When Ioannis Miaoulis, Ph.D., began his tenure at Tufts University in Medford, Mass., he was faced with a great dilemma. There was a lingering uncertainty regarding the direction of the School of Engineering, which had lost students to the School of Arts and Sciences. When Miaoulis investigated the situation, it was just as he suspected – freshman students had begun to think engineering was boring.

“I would approach them and ask them why they thought it was boring,” he said during a Dec. 8 lecture in The University of Texas at El Paso’s Tomás Rivera Conference Center. “It occurred to me that these students hadn’t ever taken an engineering course. In fact, they’d not really been introduced to engineering at all.”Ioannis Miaoulis

Originally from Greece, Miaoulis became director and president at the Boston Museum of Science after serving in several roles at Tufts University, including dean of the School of Engineering, associate provost, interim dean of the Graduate School of Arts and Sciences, and professor of mechanical engineering. 

Miaoulis made a plea for a new curriculum in engineering that broadened the scope of the discipline and reinvigorated the degree for a newer generation of students.

He noted that as a discipline, engineering is seldom taught at the middle and high school levels.

“You hear about occupations in engineering, and you think of mechanics or even the person driving the train,” he said. “The fact is that nothing in this world would exist had it not been for the existence of engineering.”

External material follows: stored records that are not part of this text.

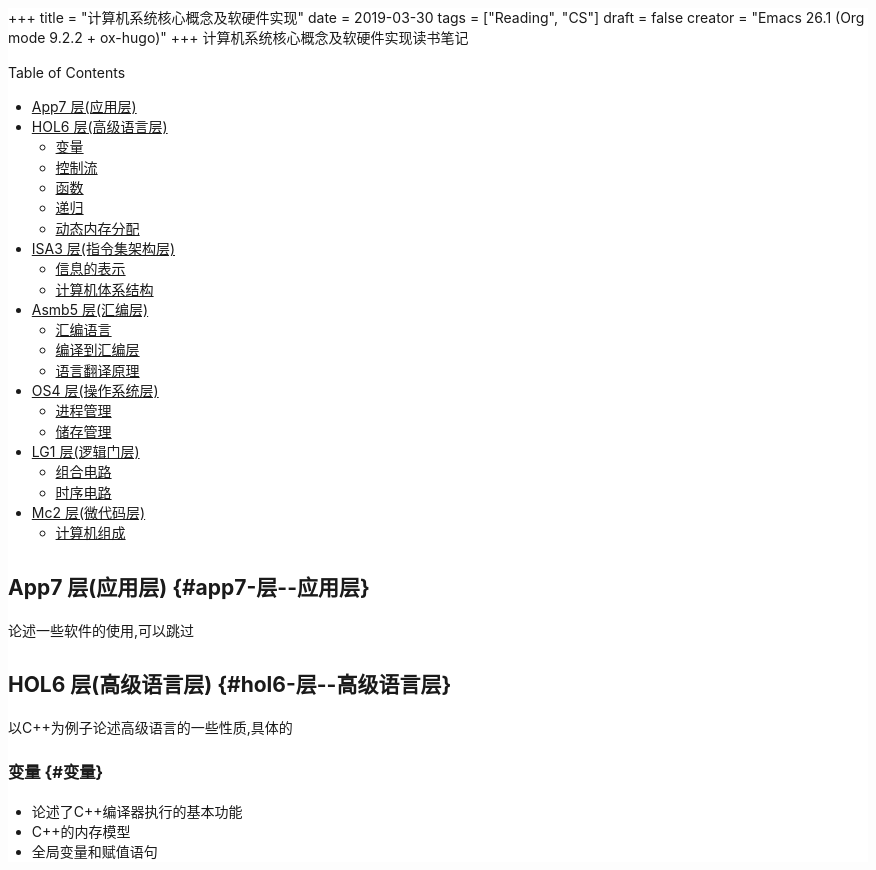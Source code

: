 +++
title = "计算机系统核心概念及软硬件实现"
date = 2019-03-30
tags = ["Reading", "CS"]
draft = false
creator = "Emacs 26.1 (Org mode 9.2.2 + ox-hugo)"
+++
计算机系统核心概念及软硬件实现读书笔记


<div class="ox-hugo-toc toc">
<div></div>

<div class="heading">Table of Contents</div>

- [App7 层(应用层)](#app7-层--应用层)
- [HOL6 层(高级语言层)](#hol6-层--高级语言层)
    - [变量](#变量)
    - [控制流](#控制流)
    - [函数](#函数)
    - [递归](#递归)
    - [动态内存分配](#动态内存分配)
- [ISA3 层(指令集架构层)](#isa3-层--指令集架构层)
    - [信息的表示](#信息的表示)
    - [计算机体系结构](#计算机体系结构)
- [Asmb5 层(汇编层)](#asmb5-层--汇编层)
    - [汇编语言](#汇编语言)
    - [编译到汇编层](#编译到汇编层)
    - [语言翻译原理](#语言翻译原理)
- [OS4 层(操作系统层)](#os4-层--操作系统层)
    - [进程管理](#进程管理)
    - [储存管理](#储存管理)
- [LG1 层(逻辑门层)](#lg1-层--逻辑门层)
    - [组合电路](#组合电路)
    - [时序电路](#时序电路)
- [Mc2 层(微代码层)](#mc2-层--微代码层)
    - [计算机组成](#计算机组成)

</div>



## App7 层(应用层) {#app7-层--应用层}

论述一些软件的使用,可以跳过


## HOL6 层(高级语言层) {#hol6-层--高级语言层}

以C++为例子论述高级语言的一些性质,具体的


### 变量 {#变量}

-   论述了C++编译器执行的基本功能
-   C++的内存模型
-   全局变量和赋值语句
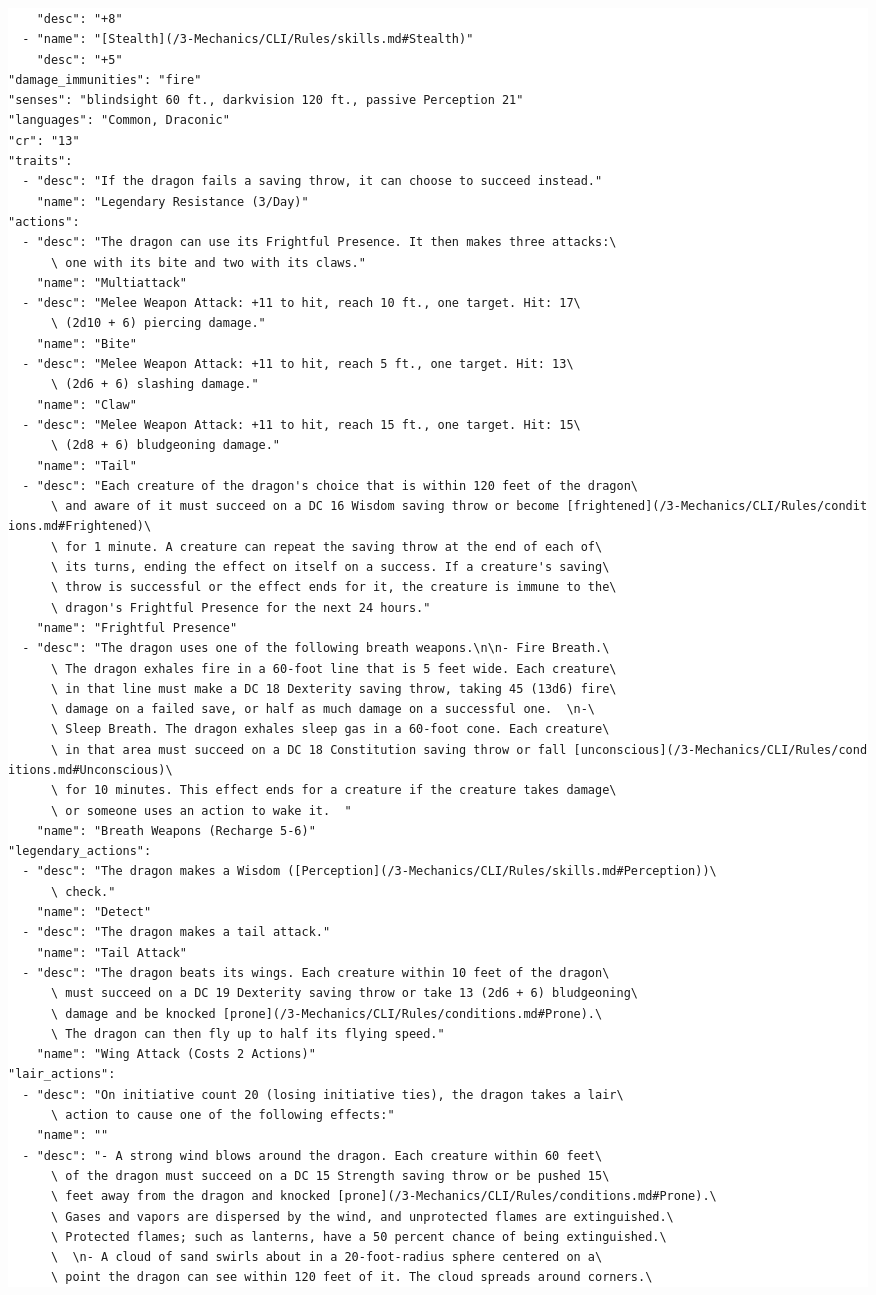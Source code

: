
 ```statblock
    "desc": "+8"
  - "name": "[Stealth](/3-Mechanics/CLI/Rules/skills.md#Stealth)"
    "desc": "+5"
"damage_immunities": "fire"
"senses": "blindsight 60 ft., darkvision 120 ft., passive Perception 21"
"languages": "Common, Draconic"
"cr": "13"
"traits":
  - "desc": "If the dragon fails a saving throw, it can choose to succeed instead."
    "name": "Legendary Resistance (3/Day)"
"actions":
  - "desc": "The dragon can use its Frightful Presence. It then makes three attacks:\
      \ one with its bite and two with its claws."
    "name": "Multiattack"
  - "desc": "Melee Weapon Attack: +11 to hit, reach 10 ft., one target. Hit: 17\
      \ (2d10 + 6) piercing damage."
    "name": "Bite"
  - "desc": "Melee Weapon Attack: +11 to hit, reach 5 ft., one target. Hit: 13\
      \ (2d6 + 6) slashing damage."
    "name": "Claw"
  - "desc": "Melee Weapon Attack: +11 to hit, reach 15 ft., one target. Hit: 15\
      \ (2d8 + 6) bludgeoning damage."
    "name": "Tail"
  - "desc": "Each creature of the dragon's choice that is within 120 feet of the dragon\
      \ and aware of it must succeed on a DC 16 Wisdom saving throw or become [frightened](/3-Mechanics/CLI/Rules/conditions.md#Frightened)\
      \ for 1 minute. A creature can repeat the saving throw at the end of each of\
      \ its turns, ending the effect on itself on a success. If a creature's saving\
      \ throw is successful or the effect ends for it, the creature is immune to the\
      \ dragon's Frightful Presence for the next 24 hours."
    "name": "Frightful Presence"
  - "desc": "The dragon uses one of the following breath weapons.\n\n- Fire Breath.\
      \ The dragon exhales fire in a 60-foot line that is 5 feet wide. Each creature\
      \ in that line must make a DC 18 Dexterity saving throw, taking 45 (13d6) fire\
      \ damage on a failed save, or half as much damage on a successful one.  \n-\
      \ Sleep Breath. The dragon exhales sleep gas in a 60-foot cone. Each creature\
      \ in that area must succeed on a DC 18 Constitution saving throw or fall [unconscious](/3-Mechanics/CLI/Rules/conditions.md#Unconscious)\
      \ for 10 minutes. This effect ends for a creature if the creature takes damage\
      \ or someone uses an action to wake it.  "
    "name": "Breath Weapons (Recharge 5-6)"
"legendary_actions":
  - "desc": "The dragon makes a Wisdom ([Perception](/3-Mechanics/CLI/Rules/skills.md#Perception))\
      \ check."
    "name": "Detect"
  - "desc": "The dragon makes a tail attack."
    "name": "Tail Attack"
  - "desc": "The dragon beats its wings. Each creature within 10 feet of the dragon\
      \ must succeed on a DC 19 Dexterity saving throw or take 13 (2d6 + 6) bludgeoning\
      \ damage and be knocked [prone](/3-Mechanics/CLI/Rules/conditions.md#Prone).\
      \ The dragon can then fly up to half its flying speed."
    "name": "Wing Attack (Costs 2 Actions)"
"lair_actions":
  - "desc": "On initiative count 20 (losing initiative ties), the dragon takes a lair\
      \ action to cause one of the following effects:"
    "name": ""
  - "desc": "- A strong wind blows around the dragon. Each creature within 60 feet\
      \ of the dragon must succeed on a DC 15 Strength saving throw or be pushed 15\
      \ feet away from the dragon and knocked [prone](/3-Mechanics/CLI/Rules/conditions.md#Prone).\
      \ Gases and vapors are dispersed by the wind, and unprotected flames are extinguished.\
      \ Protected flames; such as lanterns, have a 50 percent chance of being extinguished.\
      \  \n- A cloud of sand swirls about in a 20-foot-radius sphere centered on a\
      \ point the dragon can see within 120 feet of it. The cloud spreads around corners.\
```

Mechanical and electrical engineering are essentially composites of multiple STEM (science, technology, engineering and mathematics) disciplines ranging from simple science to arithmetic that, when combined, form derivatives credited with the creation of all technology. Miaoulis argues that everything from the clothes we wear to the cars we drive comes from engineering.

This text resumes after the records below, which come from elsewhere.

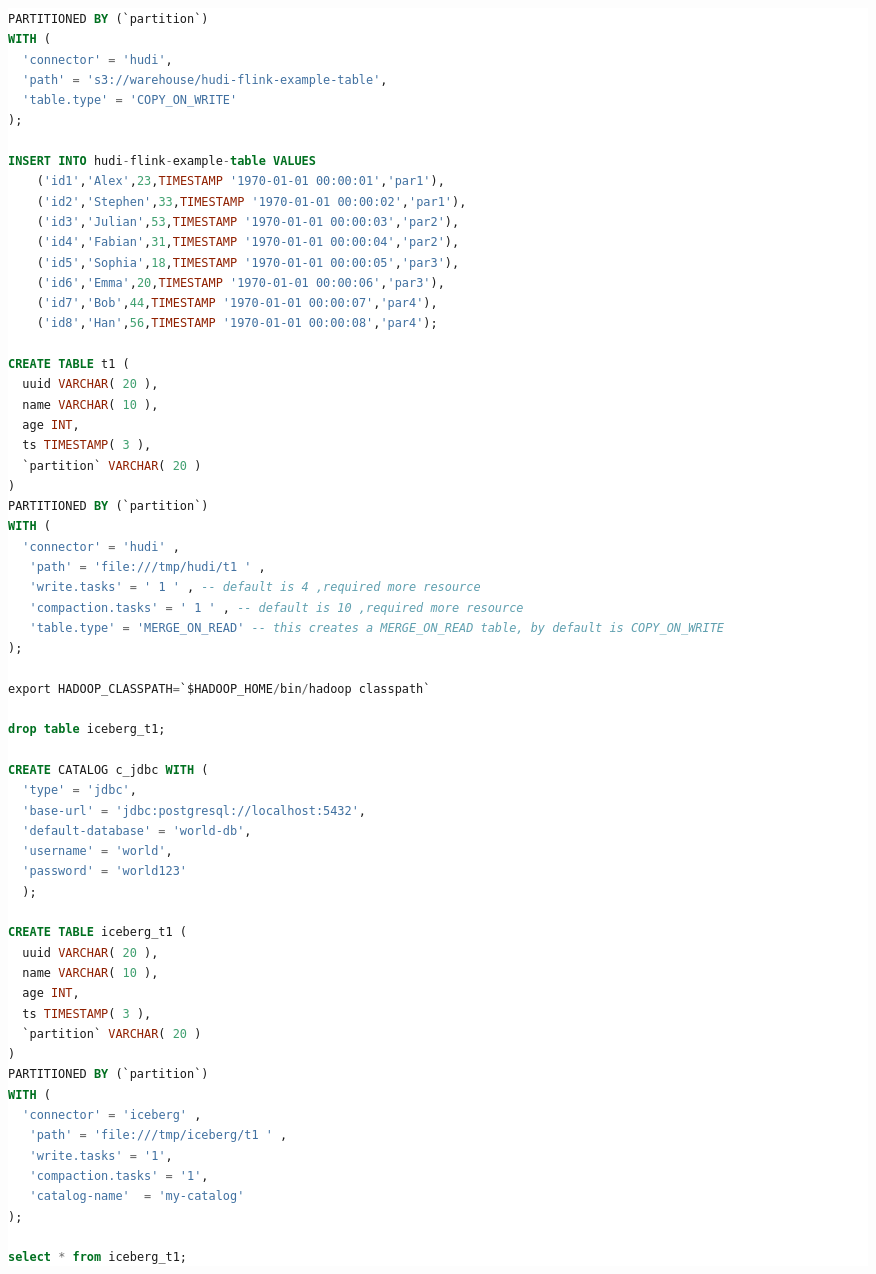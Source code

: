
```sql
PARTITIONED BY (`partition`)
WITH (
  'connector' = 'hudi',
  'path' = 's3://warehouse/hudi-flink-example-table',
  'table.type' = 'COPY_ON_WRITE'
);

INSERT INTO hudi-flink-example-table VALUES
    ('id1','Alex',23,TIMESTAMP '1970-01-01 00:00:01','par1'),
    ('id2','Stephen',33,TIMESTAMP '1970-01-01 00:00:02','par1'),
    ('id3','Julian',53,TIMESTAMP '1970-01-01 00:00:03','par2'),
    ('id4','Fabian',31,TIMESTAMP '1970-01-01 00:00:04','par2'),
    ('id5','Sophia',18,TIMESTAMP '1970-01-01 00:00:05','par3'),
    ('id6','Emma',20,TIMESTAMP '1970-01-01 00:00:06','par3'),
    ('id7','Bob',44,TIMESTAMP '1970-01-01 00:00:07','par4'),
    ('id8','Han',56,TIMESTAMP '1970-01-01 00:00:08','par4');

CREATE TABLE t1 (
  uuid VARCHAR( 20 ),
  name VARCHAR( 10 ),
  age INT,
  ts TIMESTAMP( 3 ),
  `partition` VARCHAR( 20 )
)
PARTITIONED BY (`partition`)
WITH (
  'connector' = 'hudi' ,
   'path' = 'file:///tmp/hudi/t1 ' ,
   'write.tasks' = ' 1 ' , -- default is 4 ,required more resource
   'compaction.tasks' = ' 1 ' , -- default is 10 ,required more resource
   'table.type' = 'MERGE_ON_READ' -- this creates a MERGE_ON_READ table, by default is COPY_ON_WRITE
);

export HADOOP_CLASSPATH=`$HADOOP_HOME/bin/hadoop classpath`

drop table iceberg_t1;

CREATE CATALOG c_jdbc WITH (
  'type' = 'jdbc',
  'base-url' = 'jdbc:postgresql://localhost:5432',
  'default-database' = 'world-db',
  'username' = 'world',
  'password' = 'world123'
  );

CREATE TABLE iceberg_t1 (
  uuid VARCHAR( 20 ),
  name VARCHAR( 10 ),
  age INT,
  ts TIMESTAMP( 3 ),
  `partition` VARCHAR( 20 )
)
PARTITIONED BY (`partition`)
WITH (
  'connector' = 'iceberg' ,
   'path' = 'file:///tmp/iceberg/t1 ' ,
   'write.tasks' = '1',
   'compaction.tasks' = '1',
   'catalog-name'  = 'my-catalog'
);

select * from iceberg_t1;
```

Miaoulis’ curriculum involves multiple fields within the degree, including liberal arts disciplines. One of the first classes he taught at Tufts was a culinary class where he used engineering formulas and theories in the kitchen.

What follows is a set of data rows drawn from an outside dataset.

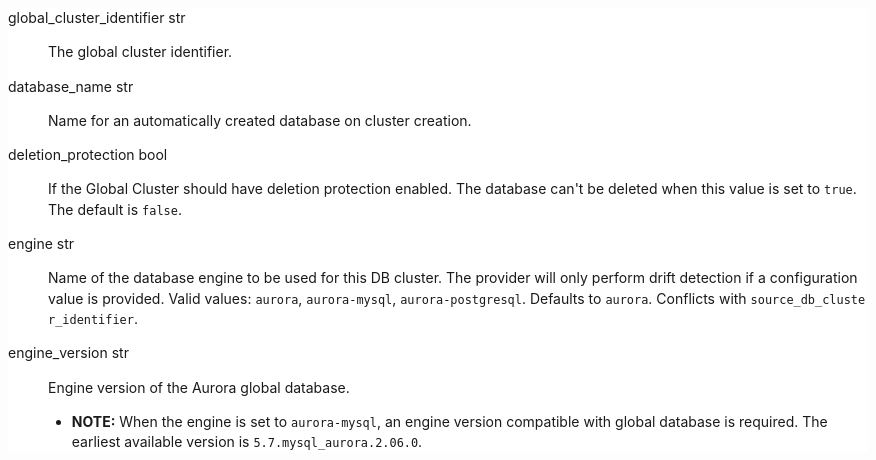 <div>
<pulumi-choosable type="language" values="python">
<dl class="resources-properties"><dt class="property-required"
            title="Required">
        <span id="global_cluster_identifier_python">
<a data-swiftype-name="resource-property" data-swiftype-type="text" href="#global_cluster_identifier_python" style="color: inherit; text-decoration: inherit;">global_<wbr>cluster_<wbr>identifier</a>
</span>
        <span class="property-indicator"></span>
        <span class="property-type">str</span>
    </dt>
    <dd><p>The global cluster identifier.</p>
</dd><dt class="property-optional"
            title="Optional">
        <span id="database_name_python">
<a data-swiftype-name="resource-property" data-swiftype-type="text" href="#database_name_python" style="color: inherit; text-decoration: inherit;">database_<wbr>name</a>
</span>
        <span class="property-indicator"></span>
        <span class="property-type">str</span>
    </dt>
    <dd><p>Name for an automatically created database on cluster creation.</p>
</dd><dt class="property-optional"
            title="Optional">
        <span id="deletion_protection_python">
<a data-swiftype-name="resource-property" data-swiftype-type="text" href="#deletion_protection_python" style="color: inherit; text-decoration: inherit;">deletion_<wbr>protection</a>
</span>
        <span class="property-indicator"></span>
        <span class="property-type">bool</span>
    </dt>
    <dd><p>If the Global Cluster should have deletion protection enabled. The database can't be deleted when this value is set to <code>true</code>. The default is <code>false</code>.</p>
</dd><dt class="property-optional"
            title="Optional">
        <span id="engine_python">
<a data-swiftype-name="resource-property" data-swiftype-type="text" href="#engine_python" style="color: inherit; text-decoration: inherit;">engine</a>
</span>
        <span class="property-indicator"></span>
        <span class="property-type">str</span>
    </dt>
    <dd><p>Name of the database engine to be used for this DB cluster. The provider will only perform drift detection if a configuration value is provided. Valid values: <code>aurora</code>, <code>aurora-mysql</code>, <code>aurora-postgresql</code>. Defaults to <code>aurora</code>. Conflicts with <code>source_db_cluster_identifier</code>.</p>
</dd><dt class="property-optional"
            title="Optional">
        <span id="engine_version_python">
<a data-swiftype-name="resource-property" data-swiftype-type="text" href="#engine_version_python" style="color: inherit; text-decoration: inherit;">engine_<wbr>version</a>
</span>
        <span class="property-indicator"></span>
        <span class="property-type">str</span>
    </dt>
    <dd><p>Engine version of the Aurora global database.</p>
<ul>
<li><strong>NOTE:</strong> When the engine is set to <code>aurora-mysql</code>, an engine version compatible with global database is required. The earliest available version is <code>5.7.mysql_aurora.2.06.0</code>.</li>
</ul>
</dd><dt class="property-optional"
            title="Optional">
        <span id="force_destroy_python">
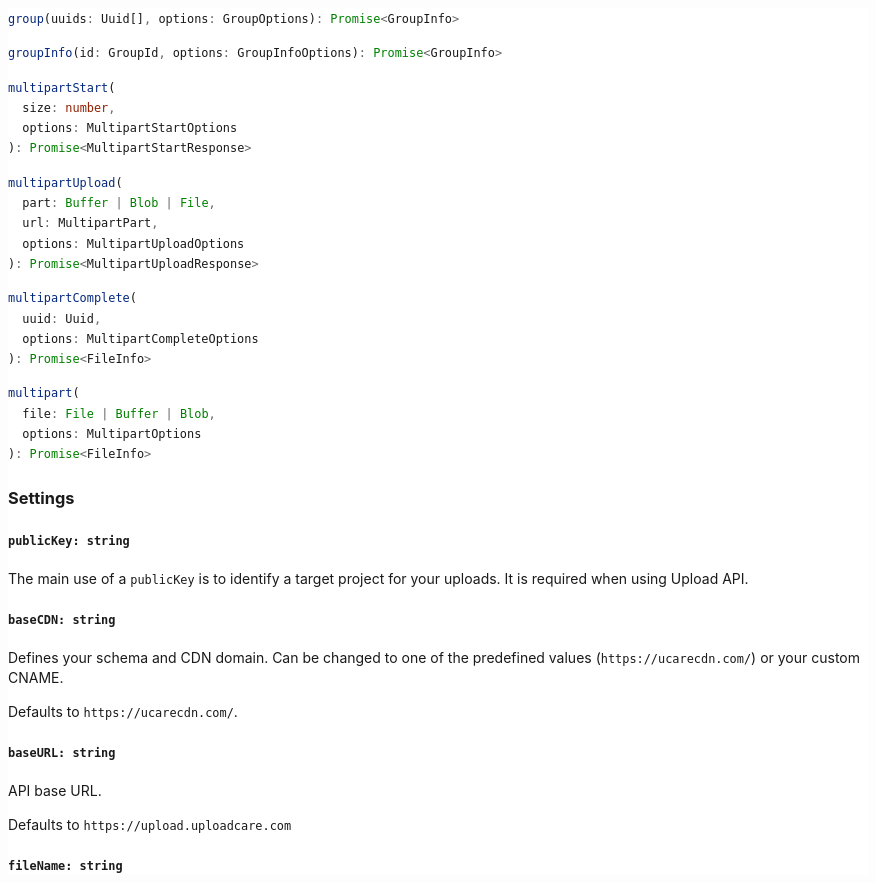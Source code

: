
 ```typescript
group(uuids: Uuid[], options: GroupOptions): Promise<GroupInfo>
```

```typescript
groupInfo(id: GroupId, options: GroupInfoOptions): Promise<GroupInfo>
```

```typescript
multipartStart(
  size: number,
  options: MultipartStartOptions
): Promise<MultipartStartResponse>
```

```typescript
multipartUpload(
  part: Buffer | Blob | File,
  url: MultipartPart,
  options: MultipartUploadOptions
): Promise<MultipartUploadResponse>
```

```typescript
multipartComplete(
  uuid: Uuid,
  options: MultipartCompleteOptions
): Promise<FileInfo>
```

```typescript
multipart(
  file: File | Buffer | Blob,
  options: MultipartOptions
): Promise<FileInfo>
```

### Settings

#### `publicKey: string`

The main use of a `publicKey` is to identify a target project for your uploads.
It is required when using Upload API.

#### `baseCDN: string`

Defines your schema and CDN domain. Can be changed to one of the predefined
values (`https://ucarecdn.com/`) or your custom CNAME.

Defaults to `https://ucarecdn.com/`.

#### `baseURL: string`

API base URL.

Defaults to `https://upload.uploadcare.com`

#### `fileName: string`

“It was simple, really,” he said. “After we broke for Thanksgiving, many of my students impressed their families with their cooking skills, calculating the heat and cooking time with complex mathematics and engineering theory.”

There are three vital components to Miaoulis’ new curriculum. The first is to pull resources from outside disciplines. For example, he argues that a building must be physically and scientifically practical, but must also serve as an aesthetically pleasing object.

The second is to reinvent the degree to make math and science far more relevant to students, as they are two very necessary tools within the practice of engineering.

The third component is to create career opportunities in engineering.

“Ioannis is a visionary who is leading the U.S. in education reforms,” said Peter Golding, Ph.D., associate dean of UTEP’s College of Engineering. “We will be well advised to listen to his message, and those students who learn engineering in K-12 schools in the future will become the leaders of the rising engineered world.”

Richard Schoephoerster, Ph.D., dean of UTEP’s College of Engineering, said the lecture was a refreshing new take on the degree and its future.

“His dream of an engineering education for all is very much aligned with our goals of attracting students into engineering who would otherwise not consider it as a career option,” Schoephoerster said. “We hope to develop a partnership with the Boston Museum of Science, the Insights El Paso Science Museum, and our school districts to increase the quality and quantity of engineering education in El Paso for K-12 grades.”

Miaoulis earned bachelor's and doctoral degrees in mechanical engineering and a master's degree in economics at Tufts, and received a master's degree in mechanical engineering from the Massachusetts Institute of Technology. He has published more than 100 research papers and holds two patents.

He spoke as part of UTEP’s Engineering Lecture Series, which brings speakers to campus to address topics at the intersection of society and technology. This year’s theme is “Leadership for the Conceptual Age.”